At 6:04 PM -0400 4/6/04, Randy W. Sims wrote:
On 4/6/2004 11:06 AM, Dan Sugalski wrote:
At 6:12 AM -0400 4/4/04, Randy W. Sims wrote:
[Scheme 1: hierarchy munging]

[Scheme 2: loadable-library style plugins]

Is there anything in the above that stands out as potentially being problematic?


Well, there are a lot of languages that really dislike having their inheritance hierarchy change at runtime, so the first scheme might be rather problematic. (I also think it's likely a really bad misuse of inheritance, but that's a matter of opinion) Scheme 2 is also much safer from a pure security standpoint. Personally it's what I'd prefer.

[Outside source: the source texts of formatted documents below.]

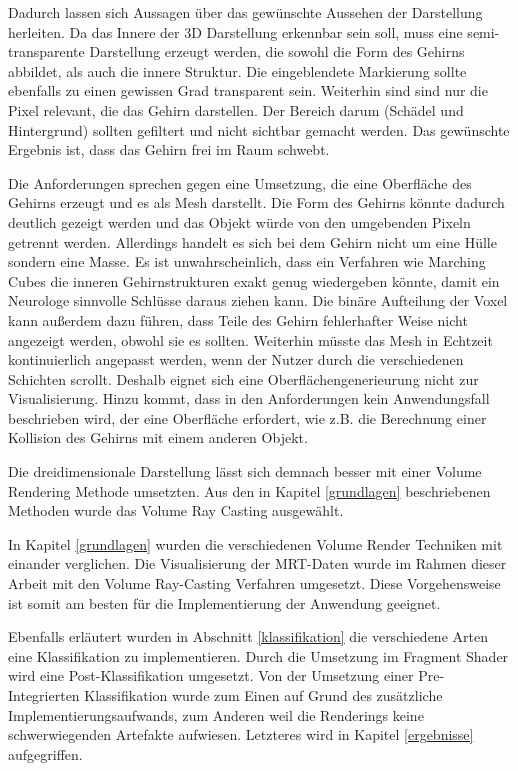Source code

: Dadurch lassen sich Aussagen über das gewünschte Aussehen der Darstellung herleiten.
Da das Innere der 3D Darstellung erkennbar sein soll, muss eine semi-transparente Darstellung erzeugt werden, die sowohl die Form des Gehirns abbildet, als auch die innere Struktur. Die eingeblendete Markierung sollte ebenfalls zu einen gewissen Grad transparent sein.
Weiterhin sind sind nur die Pixel relevant, die das Gehirn darstellen. Der Bereich darum (Schädel und Hintergrund) sollten gefiltert  und nicht sichtbar gemacht werden. Das gewünschte Ergebnis ist, dass das Gehirn frei im Raum schwebt. 

Die Anforderungen sprechen gegen eine Umsetzung, die eine Oberfläche des Gehirns erzeugt und es als Mesh darstellt. Die Form des Gehirns könnte dadurch deutlich gezeigt werden und das Objekt würde von den umgebenden Pixeln getrennt werden. 
Allerdings handelt es sich bei dem Gehirn nicht um eine Hülle sondern eine Masse. Es ist unwahrscheinlich, dass ein Verfahren wie Marching Cubes die inneren Gehirnstrukturen exakt genug wiedergeben könnte, damit ein Neurologe sinnvolle Schlüsse daraus ziehen kann. Die binäre Aufteilung der Voxel kann außerdem dazu führen, dass Teile des Gehirn fehlerhafter Weise nicht angezeigt werden, obwohl sie es sollten. Weiterhin müsste das Mesh in Echtzeit kontinuierlich angepasst werden, wenn der Nutzer durch die verschiedenen Schichten scrollt. 
Deshalb eignet sich eine Oberflächengenerieurung nicht zur Visualisierung.
Hinzu kommt, dass in den Anforderungen kein Anwendungsfall beschrieben wird, der eine Oberfläche erfordert, wie z.B. die Berechnung einer Kollision des Gehirns mit einem anderen Objekt.	
	
Die dreidimensionale Darstellung lässt sich demnach besser mit einer Volume Rendering Methode umsetzten. 
Aus den in Kapitel \ref{grundlagen} beschriebenen Methoden wurde das Volume Ray Casting ausgewählt. 


In Kapitel \ref{grundlagen} wurden die verschiedenen Volume Render Techniken mit einander verglichen.
Die Visualisierung der MRT-Daten wurde im Rahmen dieser Arbeit mit den Volume Ray-Casting Verfahren umgesetzt.
Diese Vorgehensweise ist somit am besten für die Implementierung der Anwendung geeignet.

Ebenfalls erläutert wurden in Abschnitt \ref{klassifikation} die verschiedene Arten eine Klassifikation zu implementieren. Durch die Umsetzung im Fragment Shader wird eine Post-Klassifikation umgesetzt. 
Von der Umsetzung einer Pre-Integrierten Klassifikation wurde zum Einen auf Grund des zusätzliche Implementierungsaufwands, zum Anderen weil die Renderings keine schwerwiegenden Artefakte aufwiesen. Letzteres wird in Kapitel \ref{ergebnisse} aufgegriffen.


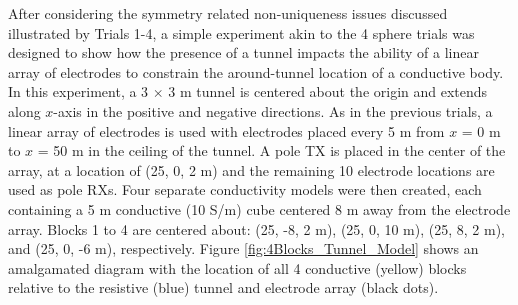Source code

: \documentclass[preprint,authoryear,12pt]{elsarticle}
\begin{document}
After considering the symmetry related non-uniqueness issues discussed illustrated by Trials 1-4, a simple experiment akin to the 4 sphere trials was designed to show how the presence of a tunnel impacts the ability of a linear array of electrodes to constrain the around-tunnel location of a conductive body. In this experiment, a 3 $\times$ 3 m tunnel is centered about the origin and extends along $x$-axis in the positive and negative directions. As in the previous trials, a linear array of electrodes is used with electrodes placed every 5 m from $x$ = 0 m to $x$ = 50 m in the ceiling of the tunnel. A pole TX is placed in the center of the array, at a location of (25, 0, 2 m) and the remaining 10 electrode locations are used as pole RXs. Four separate conductivity models were then created, each containing a 5 m conductive (10 S/m) cube centered 8 m away from the electrode array. Blocks 1 to 4 are centered about: (25, -8, 2 m), (25, 0, 10 m), (25, 8, 2 m), and (25, 0, -6 m), respectively. Figure \ref{fig:4Blocks_Tunnel_Model} shows an amalgamated diagram with the location of all 4 conductive (yellow) blocks relative to the resistive (blue) tunnel and electrode array (black dots).
\end{document}
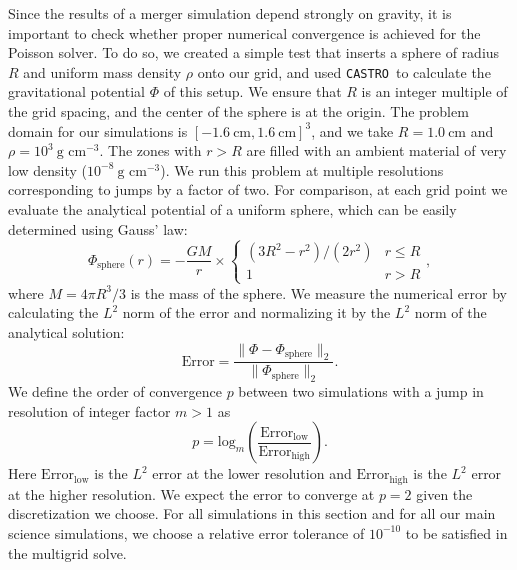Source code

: \documentclass[iop]{../emulateapj}
\newcommand{\castro}{\texttt{CASTRO}}
\begin{document}
Since the results of a merger simulation depend strongly on gravity,
it is important to check whether proper numerical convergence is
achieved for the Poisson solver. To do so, we created a simple test
that inserts a sphere of radius $R$ and uniform mass density $\rho$
onto our grid, and used \castro\ to calculate the gravitational
potential $\Phi$ of this setup. We ensure that $R$ is an integer
multiple of the grid spacing, and the center of the sphere is at the
origin. The problem domain for our simulations is $[-1.6\ \text{cm}, 1.6\ \text{cm}]^3$, and
we take $R = 1.0\ \text{cm}$ and $\rho = 10^3\ \text{g cm}^{-3}$. 
The zones with $r > R$ are filled with an ambient material of very low density 
($10^{-8}\ \text{g cm}^{-3}$). We run this problem at multiple 
resolutions corresponding to jumps by a factor of two. For
comparison, at each grid point we evaluate the analytical potential of
a uniform sphere, which can be easily determined using Gauss' law:
\begin{equation}
  \Phi_{\text{sphere}}(r) = -\frac{GM}{r} \times \begin{cases} (3R^2 - r^2)/(2 r^2) & r \leq R \\ 1 & r > R \end{cases},\label{eq:sphere-analytical}
\end{equation}
where $M = 4\pi R^3 / 3$ is the mass of the sphere. We measure the 
numerical error by calculating the $L^2$ norm of the error and 
normalizing it by the $L^2$ norm of the analytical solution:
\begin{equation}
  \text{Error} = \frac{\|\Phi - \Phi_{\text{sphere}}\|_2}{\|\Phi_{\text{sphere}}\|_2}.
\end{equation}
We define the order of convergence $p$ between two simulations with a jump 
in resolution of integer factor $m > 1$ as
\begin{equation}
  p = \text{log}_{m}\left(\frac{\text{Error}_{\text{low}}}{\text{Error}_{\text{high}}}\right).
\end{equation}
Here $\text{Error}_{\text{low}}$ is the $L^2$ error at the lower resolution 
and $\text{Error}_{\text{high}}$ is the $L^2$ error at the higher resolution.
We expect the error to converge at $p = 2$ given the discretization we choose. 
For all simulations in this section and for all our main science simulations,
we choose a relative error tolerance of $10^{-10}$ to be satisfied in the multigrid solve.
\end{document}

Design-wise, that pretty well sums up my opinion also. Unfortunately, I think I'm outnumbered. :( I think I was rather hoping for a technical knockout with a language iteroperability argument, but...

How 'bout a "No way in hell it'll ever make it in as parrot's standard module building system if you do it"? Not *exactly* technical, but...


Also, the plugin system should *not* require objects in its interface, nor should it in the interface you present to the world if you want it to be standard. If you do it'll mean that non-object languages aren't able to extend it or use it and that ought not happen.

I don't care if it's OO internally, but the external and plugin interfaces should be purely procedural.

Can you really have a perl class inherit from a ruby class which inherits from a python class which inherits from a perl class, etc, etc, ad nauseam?

Yes.


BTW, Is there going to be a seperate mailing-list for module authors making the transition to Parrot and Perl 6? I'm not sure if topics like this are appropriate for this list.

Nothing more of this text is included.